> To do: Write out a word-for-word repetition of the lines that come before the line containing "### Tiendas de un solo sitio" in the listing below, along with that line itself, omitting pictures.
::::
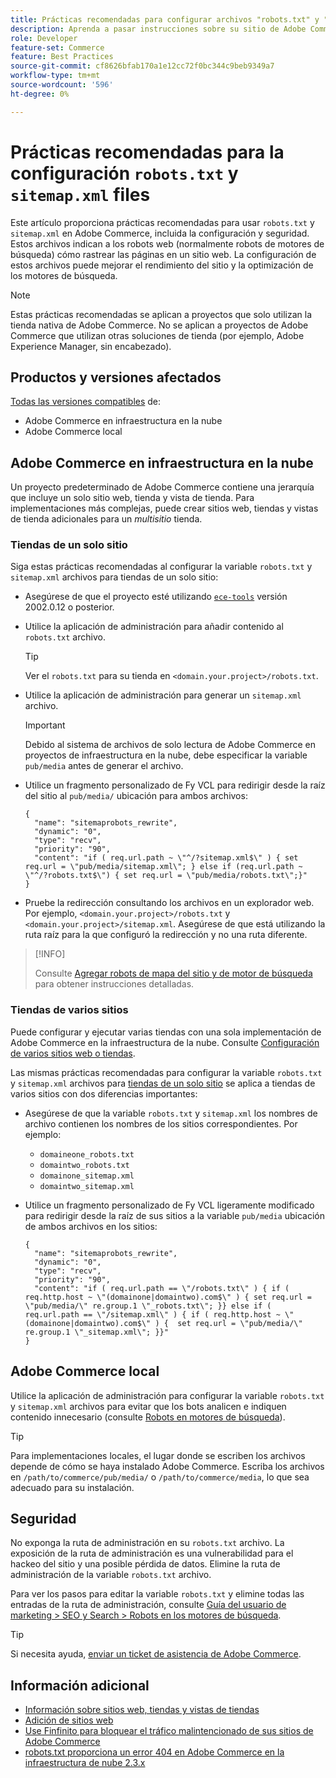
 ```yaml
---
title: Prácticas recomendadas para configurar archivos "robots.txt" y "sitemap.xml"
description: Aprenda a pasar instrucciones sobre su sitio de Adobe Commerce a rastreadores web.
role: Developer
feature-set: Commerce
feature: Best Practices
source-git-commit: cf8626bfab170a1e12cc72f0bc344c9beb9349a7
workflow-type: tm+mt
source-wordcount: '596'
ht-degree: 0%

---
```



# Prácticas recomendadas para la configuración `robots.txt` y `sitemap.xml` files

Este artículo proporciona prácticas recomendadas para usar `robots.txt` y `sitemap.xml` en Adobe Commerce, incluida la configuración y seguridad. Estos archivos indican a los robots web (normalmente robots de motores de búsqueda) cómo rastrear las páginas en un sitio web. La configuración de estos archivos puede mejorar el rendimiento del sitio y la optimización de los motores de búsqueda.

>[!NOTE]
>
>Estas prácticas recomendadas se aplican a proyectos que solo utilizan la tienda nativa de Adobe Commerce. No se aplican a proyectos de Adobe Commerce que utilizan otras soluciones de tienda (por ejemplo, Adobe Experience Manager, sin encabezado).

## Productos y versiones afectados

[Todas las versiones compatibles](../../../release/versions.md) de:

- Adobe Commerce en infraestructura en la nube
- Adobe Commerce local

## Adobe Commerce en infraestructura en la nube

Un proyecto predeterminado de Adobe Commerce contiene una jerarquía que incluye un solo sitio web, tienda y vista de tienda. Para implementaciones más complejas, puede crear sitios web, tiendas y vistas de tienda adicionales para un _multisitio_ tienda.

### Tiendas de un solo sitio

Siga estas prácticas recomendadas al configurar la variable `robots.txt` y `sitemap.xml` archivos para tiendas de un solo sitio:

- Asegúrese de que el proyecto esté utilizando [`ece-tools`](https://devdocs.magento.com/cloud/release-notes/ece-release-notes.html) versión 2002.0.12 o posterior.
- Utilice la aplicación de administración para añadir contenido al `robots.txt` archivo.

   >[!TIP]
   >
   >Ver el `robots.txt` para su tienda en `<domain.your.project>/robots.txt`.

- Utilice la aplicación de administración para generar un `sitemap.xml` archivo.

   >[!IMPORTANT]
   >
   >Debido al sistema de archivos de solo lectura de Adobe Commerce en proyectos de infraestructura en la nube, debe especificar la variable `pub/media` antes de generar el archivo.

- Utilice un fragmento personalizado de Fy VCL para redirigir desde la raíz del sitio al `pub/media/` ubicación para ambos archivos:

   ```vcl
   {
     "name": "sitemaprobots_rewrite",
     "dynamic": "0",
     "type": "recv",
     "priority": "90",
     "content": "if ( req.url.path ~ \"^/?sitemap.xml$\" ) { set req.url = \"pub/media/sitemap.xml\"; } else if (req.url.path ~ \"^/?robots.txt$\") { set req.url = \"pub/media/robots.txt\";}"
   }
   ```

- Pruebe la redirección consultando los archivos en un explorador web. Por ejemplo, `<domain.your.project>/robots.txt` y `<domain.your.project>/sitemap.xml`. Asegúrese de que está utilizando la ruta raíz para la que configuró la redirección y no una ruta diferente.

>[!INFO]
>
>Consulte [Agregar robots de mapa del sitio y de motor de búsqueda](https://devdocs.magento.com/cloud/trouble/robots-sitemap.html) para obtener instrucciones detalladas.


### Tiendas de varios sitios

Puede configurar y ejecutar varias tiendas con una sola implementación de Adobe Commerce en la infraestructura de la nube. Consulte [Configuración de varios sitios web o tiendas](https://devdocs.magento.com/cloud/project/project-multi-sites.html).

Las mismas prácticas recomendadas para configurar la variable `robots.txt` y `sitemap.xml` archivos para [tiendas de un solo sitio](#single-site-storefronts) se aplica a tiendas de varios sitios con dos diferencias importantes:

- Asegúrese de que la variable `robots.txt` y `sitemap.xml` los nombres de archivo contienen los nombres de los sitios correspondientes. Por ejemplo:
   - `domaineone_robots.txt`
   - `domaintwo_robots.txt`
   - `domainone_sitemap.xml`
   - `domaintwo_sitemap.xml`

- Utilice un fragmento personalizado de Fy VCL ligeramente modificado para redirigir desde la raíz de sus sitios a la variable `pub/media` ubicación de ambos archivos en los sitios:

   ```vcl
   {
     "name": "sitemaprobots_rewrite",
     "dynamic": "0",
     "type": "recv",
     "priority": "90",
     "content": "if ( req.url.path == \"/robots.txt\" ) { if ( req.http.host ~ \"(domainone|domaintwo).com$\" ) { set req.url = \"pub/media/\" re.group.1 \"_robots.txt\"; }} else if ( req.url.path == \"/sitemap.xml\" ) { if ( req.http.host ~ \"(domainone|domaintwo).com$\" ) {  set req.url = \"pub/media/\" re.group.1 \"_sitemap.xml\"; }}"
   }
   ```

## Adobe Commerce local

Utilice la aplicación de administración para configurar la variable `robots.txt` y `sitemap.xml` archivos para evitar que los bots analicen e indiquen contenido innecesario (consulte [Robots en motores de búsqueda](https://experienceleague.adobe.com/docs/commerce-admin/marketing/seo/seo-overview.html#search-engine-robots)).

>[!TIP]
>
>Para implementaciones locales, el lugar donde se escriben los archivos depende de cómo se haya instalado Adobe Commerce. Escriba los archivos en `/path/to/commerce/pub/media/` o `/path/to/commerce/media`, lo que sea adecuado para su instalación.

## Seguridad

No exponga la ruta de administración en su `robots.txt` archivo. La exposición de la ruta de administración es una vulnerabilidad para el hackeo del sitio y una posible pérdida de datos. Elimine la ruta de administración de la variable `robots.txt` archivo.

Para ver los pasos para editar la variable `robots.txt` y elimine todas las entradas de la ruta de administración, consulte [Guía del usuario de marketing > SEO y Search > Robots en los motores de búsqueda](https://experienceleague.adobe.com/docs/commerce-admin/marketing/seo/seo-overview.html#search-engine-robots).

>[!TIP]
>
>Si necesita ayuda, [enviar un ticket de asistencia de Adobe Commerce](https://experienceleague.adobe.com/docs/commerce-knowledge-base/kb/help-center-guide/magento-help-center-user-guide.html#submit-ticket).

## Información adicional

- [Información sobre sitios web, tiendas y vistas de tiendas](https://devdocs.magento.com/cloud/configure/configure-best-practices.html#sites)
- [Adición de sitios web](https://docs.magento.com/user-guide/stores/stores-all-create-website.html)
- [Use Finfinito para bloquear el tráfico malintencionado de sus sitios de Adobe Commerce](https://devdocs.magento.com/cloud/cdn/fastly-vcl-blocking.html)
- [robots.txt proporciona un error 404 en Adobe Commerce en la infraestructura de nube 2.3.x](https://experienceleague.adobe.com/docs/commerce-knowledge-base/kb/troubleshooting/miscellaneous/robots.txt-gives-404-error-magento-commerce-cloud-2.3.x.html)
::::
> Written solution:
 ```yaml
---
title: Prácticas recomendadas para configurar archivos "robots.txt" y "sitemap.xml"
description: Aprenda a pasar instrucciones sobre su sitio de Adobe Commerce a rastreadores web.
role: Developer
feature-set: Commerce
feature: Best Practices
source-git-commit: cf8626bfab170a1e12cc72f0bc344c9beb9349a7
workflow-type: tm+mt
source-wordcount: '596'
ht-degree: 0%

---
```



# Prácticas recomendadas para la configuración `robots.txt` y `sitemap.xml` files

Este artículo proporciona prácticas recomendadas para usar `robots.txt` y `sitemap.xml` en Adobe Commerce, incluida la configuración y seguridad. Estos archivos indican a los robots web (normalmente robots de motores de búsqueda) cómo rastrear las páginas en un sitio web. La configuración de estos archivos puede mejorar el rendimiento del sitio y la optimización de los motores de búsqueda.

>[!NOTE]
>
>Estas prácticas recomendadas se aplican a proyectos que solo utilizan la tienda nativa de Adobe Commerce. No se aplican a proyectos de Adobe Commerce que utilizan otras soluciones de tienda (por ejemplo, Adobe Experience Manager, sin encabezado).

## Productos y versiones afectados

[Todas las versiones compatibles](../../../release/versions.md) de:

- Adobe Commerce en infraestructura en la nube
- Adobe Commerce local

## Adobe Commerce en infraestructura en la nube

Un proyecto predeterminado de Adobe Commerce contiene una jerarquía que incluye un solo sitio web, tienda y vista de tienda. Para implementaciones más complejas, puede crear sitios web, tiendas y vistas de tienda adicionales para un _multisitio_ tienda.

### Tiendas de un solo sitio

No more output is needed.